(Material for the task)

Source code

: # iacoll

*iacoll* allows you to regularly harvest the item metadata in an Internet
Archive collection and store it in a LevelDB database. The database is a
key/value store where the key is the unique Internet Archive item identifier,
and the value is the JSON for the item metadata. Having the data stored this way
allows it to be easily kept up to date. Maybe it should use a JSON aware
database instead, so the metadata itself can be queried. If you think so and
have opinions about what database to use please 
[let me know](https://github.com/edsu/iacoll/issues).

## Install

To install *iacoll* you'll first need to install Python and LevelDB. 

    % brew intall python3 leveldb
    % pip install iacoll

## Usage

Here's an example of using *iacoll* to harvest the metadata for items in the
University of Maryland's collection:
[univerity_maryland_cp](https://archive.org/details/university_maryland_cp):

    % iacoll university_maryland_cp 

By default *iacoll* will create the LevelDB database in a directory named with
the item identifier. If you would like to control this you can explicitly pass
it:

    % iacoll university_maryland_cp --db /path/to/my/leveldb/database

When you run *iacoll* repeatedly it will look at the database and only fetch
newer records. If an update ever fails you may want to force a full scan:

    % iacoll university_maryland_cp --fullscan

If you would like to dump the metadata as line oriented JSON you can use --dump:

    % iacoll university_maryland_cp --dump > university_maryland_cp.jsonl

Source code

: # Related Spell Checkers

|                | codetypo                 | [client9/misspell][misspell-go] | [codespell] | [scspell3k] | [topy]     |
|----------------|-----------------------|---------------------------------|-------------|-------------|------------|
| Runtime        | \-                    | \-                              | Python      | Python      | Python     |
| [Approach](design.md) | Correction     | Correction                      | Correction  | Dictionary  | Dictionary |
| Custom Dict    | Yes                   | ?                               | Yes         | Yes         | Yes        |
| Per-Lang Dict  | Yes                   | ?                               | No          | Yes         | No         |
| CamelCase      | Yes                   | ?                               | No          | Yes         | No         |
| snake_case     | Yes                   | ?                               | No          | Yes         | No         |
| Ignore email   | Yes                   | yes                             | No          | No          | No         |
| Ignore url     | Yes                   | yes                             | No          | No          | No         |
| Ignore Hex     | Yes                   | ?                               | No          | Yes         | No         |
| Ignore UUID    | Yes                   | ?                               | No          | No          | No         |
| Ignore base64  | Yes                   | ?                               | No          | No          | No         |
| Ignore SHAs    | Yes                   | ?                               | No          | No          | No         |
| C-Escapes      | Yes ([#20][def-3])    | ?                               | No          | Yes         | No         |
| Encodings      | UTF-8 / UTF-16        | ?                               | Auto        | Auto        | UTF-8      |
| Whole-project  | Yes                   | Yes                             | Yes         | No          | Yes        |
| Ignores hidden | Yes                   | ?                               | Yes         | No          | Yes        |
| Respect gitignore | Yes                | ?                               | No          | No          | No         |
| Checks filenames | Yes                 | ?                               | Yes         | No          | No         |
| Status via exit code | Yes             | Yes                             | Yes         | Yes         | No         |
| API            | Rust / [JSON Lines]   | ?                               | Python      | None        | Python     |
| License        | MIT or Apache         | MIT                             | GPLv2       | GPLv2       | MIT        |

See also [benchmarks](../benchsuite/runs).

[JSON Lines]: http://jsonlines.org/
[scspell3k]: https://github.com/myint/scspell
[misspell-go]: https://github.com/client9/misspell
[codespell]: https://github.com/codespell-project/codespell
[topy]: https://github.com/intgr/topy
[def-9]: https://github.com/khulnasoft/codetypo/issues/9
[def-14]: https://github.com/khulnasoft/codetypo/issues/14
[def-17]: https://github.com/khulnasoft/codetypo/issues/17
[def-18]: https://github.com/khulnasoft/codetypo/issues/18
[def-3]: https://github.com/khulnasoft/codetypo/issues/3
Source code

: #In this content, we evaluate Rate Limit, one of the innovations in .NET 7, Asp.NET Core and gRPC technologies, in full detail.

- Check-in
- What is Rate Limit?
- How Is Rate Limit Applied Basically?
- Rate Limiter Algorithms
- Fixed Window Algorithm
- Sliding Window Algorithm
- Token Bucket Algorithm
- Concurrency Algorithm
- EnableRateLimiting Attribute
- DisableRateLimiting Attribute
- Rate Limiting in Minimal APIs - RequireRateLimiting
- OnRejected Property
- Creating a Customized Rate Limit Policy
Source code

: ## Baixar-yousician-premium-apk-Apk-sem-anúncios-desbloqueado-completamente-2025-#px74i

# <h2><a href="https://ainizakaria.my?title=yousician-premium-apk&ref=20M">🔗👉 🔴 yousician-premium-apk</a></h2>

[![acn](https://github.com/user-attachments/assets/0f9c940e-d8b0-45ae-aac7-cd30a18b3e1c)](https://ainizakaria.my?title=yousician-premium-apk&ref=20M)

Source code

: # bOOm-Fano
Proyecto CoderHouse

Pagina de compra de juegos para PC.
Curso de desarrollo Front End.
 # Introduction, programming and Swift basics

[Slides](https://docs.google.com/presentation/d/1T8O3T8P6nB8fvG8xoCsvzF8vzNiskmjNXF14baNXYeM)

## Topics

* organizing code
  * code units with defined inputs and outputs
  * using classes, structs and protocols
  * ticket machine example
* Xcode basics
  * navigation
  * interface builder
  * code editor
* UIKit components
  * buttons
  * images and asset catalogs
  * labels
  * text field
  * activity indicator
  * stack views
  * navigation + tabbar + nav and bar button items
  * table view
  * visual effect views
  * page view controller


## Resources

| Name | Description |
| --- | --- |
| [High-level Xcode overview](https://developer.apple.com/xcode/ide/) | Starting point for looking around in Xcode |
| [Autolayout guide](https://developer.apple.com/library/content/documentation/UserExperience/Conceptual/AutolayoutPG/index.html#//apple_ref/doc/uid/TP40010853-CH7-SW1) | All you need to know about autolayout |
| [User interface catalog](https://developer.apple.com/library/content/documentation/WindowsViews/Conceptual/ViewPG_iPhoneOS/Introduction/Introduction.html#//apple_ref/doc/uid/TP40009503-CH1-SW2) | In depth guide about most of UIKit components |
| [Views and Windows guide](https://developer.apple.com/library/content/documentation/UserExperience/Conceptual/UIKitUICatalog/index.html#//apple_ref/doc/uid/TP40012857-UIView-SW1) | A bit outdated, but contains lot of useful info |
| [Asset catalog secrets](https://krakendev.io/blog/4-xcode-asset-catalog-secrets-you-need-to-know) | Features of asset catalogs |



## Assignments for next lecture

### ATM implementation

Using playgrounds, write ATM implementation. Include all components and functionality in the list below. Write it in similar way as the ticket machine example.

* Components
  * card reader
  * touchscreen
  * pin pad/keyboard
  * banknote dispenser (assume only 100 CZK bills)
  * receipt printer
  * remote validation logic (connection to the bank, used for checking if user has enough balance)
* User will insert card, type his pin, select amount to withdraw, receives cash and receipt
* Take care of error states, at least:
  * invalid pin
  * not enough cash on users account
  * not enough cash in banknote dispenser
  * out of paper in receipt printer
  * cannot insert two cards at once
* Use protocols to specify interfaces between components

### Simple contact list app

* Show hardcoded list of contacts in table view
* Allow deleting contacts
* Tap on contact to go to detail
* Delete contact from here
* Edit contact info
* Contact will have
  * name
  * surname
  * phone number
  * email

(End Material for the task)

- **Exercise details**: Say each line again exactly as it appears above.

- **Result of the task**:
Source code

: # iacoll

*iacoll* allows you to regularly harvest the item metadata in an Internet
Archive collection and store it in a LevelDB database. The database is a
key/value store where the key is the unique Internet Archive item identifier,
and the value is the JSON for the item metadata. Having the data stored this way
allows it to be easily kept up to date. Maybe it should use a JSON aware
database instead, so the metadata itself can be queried. If you think so and
have opinions about what database to use please 
[let me know](https://github.com/edsu/iacoll/issues).

## Install

To install *iacoll* you'll first need to install Python and LevelDB. 

    % brew intall python3 leveldb
    % pip install iacoll

## Usage

Here's an example of using *iacoll* to harvest the metadata for items in the
University of Maryland's collection:
[univerity_maryland_cp](https://archive.org/details/university_maryland_cp):

    % iacoll university_maryland_cp 

By default *iacoll* will create the LevelDB database in a directory named with
the item identifier. If you would like to control this you can explicitly pass
it:

    % iacoll university_maryland_cp --db /path/to/my/leveldb/database

When you run *iacoll* repeatedly it will look at the database and only fetch
newer records. If an update ever fails you may want to force a full scan:

    % iacoll university_maryland_cp --fullscan

If you would like to dump the metadata as line oriented JSON you can use --dump:

    % iacoll university_maryland_cp --dump > university_maryland_cp.jsonl

Source code

: # Related Spell Checkers

|                | codetypo                 | [client9/misspell][misspell-go] | [codespell] | [scspell3k] | [topy]     |
|----------------|-----------------------|---------------------------------|-------------|-------------|------------|
| Runtime        | \-                    | \-                              | Python      | Python      | Python     |
| [Approach](design.md) | Correction     | Correction                      | Correction  | Dictionary  | Dictionary |
| Custom Dict    | Yes                   | ?                               | Yes         | Yes         | Yes        |
| Per-Lang Dict  | Yes                   | ?                               | No          | Yes         | No         |
| CamelCase      | Yes                   | ?                               | No          | Yes         | No         |
| snake_case     | Yes                   | ?                               | No          | Yes         | No         |
| Ignore email   | Yes                   | yes                             | No          | No          | No         |
| Ignore url     | Yes                   | yes                             | No          | No          | No         |
| Ignore Hex     | Yes                   | ?                               | No          | Yes         | No         |
| Ignore UUID    | Yes                   | ?                               | No          | No          | No         |
| Ignore base64  | Yes                   | ?                               | No          | No          | No         |
| Ignore SHAs    | Yes                   | ?                               | No          | No          | No         |
| C-Escapes      | Yes ([#20][def-3])    | ?                               | No          | Yes         | No         |
| Encodings      | UTF-8 / UTF-16        | ?                               | Auto        | Auto        | UTF-8      |
| Whole-project  | Yes                   | Yes                             | Yes         | No          | Yes        |
| Ignores hidden | Yes                   | ?                               | Yes         | No          | Yes        |
| Respect gitignore | Yes                | ?                               | No          | No          | No         |
| Checks filenames | Yes                 | ?                               | Yes         | No          | No         |
| Status via exit code | Yes             | Yes                             | Yes         | Yes         | No         |
| API            | Rust / [JSON Lines]   | ?                               | Python      | None        | Python     |
| License        | MIT or Apache         | MIT                             | GPLv2       | GPLv2       | MIT        |

See also [benchmarks](../benchsuite/runs).

[JSON Lines]: http://jsonlines.org/
[scspell3k]: https://github.com/myint/scspell
[misspell-go]: https://github.com/client9/misspell
[codespell]: https://github.com/codespell-project/codespell
[topy]: https://github.com/intgr/topy
[def-9]: https://github.com/khulnasoft/codetypo/issues/9
[def-14]: https://github.com/khulnasoft/codetypo/issues/14
[def-17]: https://github.com/khulnasoft/codetypo/issues/17
[def-18]: https://github.com/khulnasoft/codetypo/issues/18
[def-3]: https://github.com/khulnasoft/codetypo/issues/3
Source code

: #In this content, we evaluate Rate Limit, one of the innovations in .NET 7, Asp.NET Core and gRPC technologies, in full detail.

- Check-in
- What is Rate Limit?
- How Is Rate Limit Applied Basically?
- Rate Limiter Algorithms
- Fixed Window Algorithm
- Sliding Window Algorithm
- Token Bucket Algorithm
- Concurrency Algorithm
- EnableRateLimiting Attribute
- DisableRateLimiting Attribute
- Rate Limiting in Minimal APIs - RequireRateLimiting
- OnRejected Property
- Creating a Customized Rate Limit Policy
Source code

: ## Baixar-yousician-premium-apk-Apk-sem-anúncios-desbloqueado-completamente-2025-#px74i

# <h2><a href="https://ainizakaria.my?title=yousician-premium-apk&ref=20M">🔗👉 🔴 yousician-premium-apk</a></h2>

[![acn](https://github.com/user-attachments/assets/0f9c940e-d8b0-45ae-aac7-cd30a18b3e1c)](https://ainizakaria.my?title=yousician-premium-apk&ref=20M)

Source code

: # bOOm-Fano
Proyecto CoderHouse

Pagina de compra de juegos para PC.
Curso de desarrollo Front End.
 # Introduction, programming and Swift basics

[Slides](https://docs.google.com/presentation/d/1T8O3T8P6nB8fvG8xoCsvzF8vzNiskmjNXF14baNXYeM)

## Topics

* organizing code
  * code units with defined inputs and outputs
  * using classes, structs and protocols
  * ticket machine example
* Xcode basics
  * navigation
  * interface builder
  * code editor
* UIKit components
  * buttons
  * images and asset catalogs
  * labels
  * text field
  * activity indicator
  * stack views
  * navigation + tabbar + nav and bar button items
  * table view
  * visual effect views
  * page view controller


## Resources

| Name | Description |
| --- | --- |
| [High-level Xcode overview](https://developer.apple.com/xcode/ide/) | Starting point for looking around in Xcode |
| [Autolayout guide](https://developer.apple.com/library/content/documentation/UserExperience/Conceptual/AutolayoutPG/index.html#//apple_ref/doc/uid/TP40010853-CH7-SW1) | All you need to know about autolayout |
| [User interface catalog](https://developer.apple.com/library/content/documentation/WindowsViews/Conceptual/ViewPG_iPhoneOS/Introduction/Introduction.html#//apple_ref/doc/uid/TP40009503-CH1-SW2) | In depth guide about most of UIKit components |
| [Views and Windows guide](https://developer.apple.com/library/content/documentation/UserExperience/Conceptual/UIKitUICatalog/index.html#//apple_ref/doc/uid/TP40012857-UIView-SW1) | A bit outdated, but contains lot of useful info |
| [Asset catalog secrets](https://krakendev.io/blog/4-xcode-asset-catalog-secrets-you-need-to-know) | Features of asset catalogs |



## Assignments for next lecture

### ATM implementation

Using playgrounds, write ATM implementation. Include all components and functionality in the list below. Write it in similar way as the ticket machine example.

* Components
  * card reader
  * touchscreen
  * pin pad/keyboard
  * banknote dispenser (assume only 100 CZK bills)
  * receipt printer
  * remote validation logic (connection to the bank, used for checking if user has enough balance)
* User will insert card, type his pin, select amount to withdraw, receives cash and receipt
* Take care of error states, at least:
  * invalid pin
  * not enough cash on users account
  * not enough cash in banknote dispenser
  * out of paper in receipt printer
  * cannot insert two cards at once
* Use protocols to specify interfaces between components

### Simple contact list app

* Show hardcoded list of contacts in table view
* Allow deleting contacts
* Tap on contact to go to detail
* Delete contact from here
* Edit contact info
* Contact will have
  * name
  * surname
  * phone number
  * email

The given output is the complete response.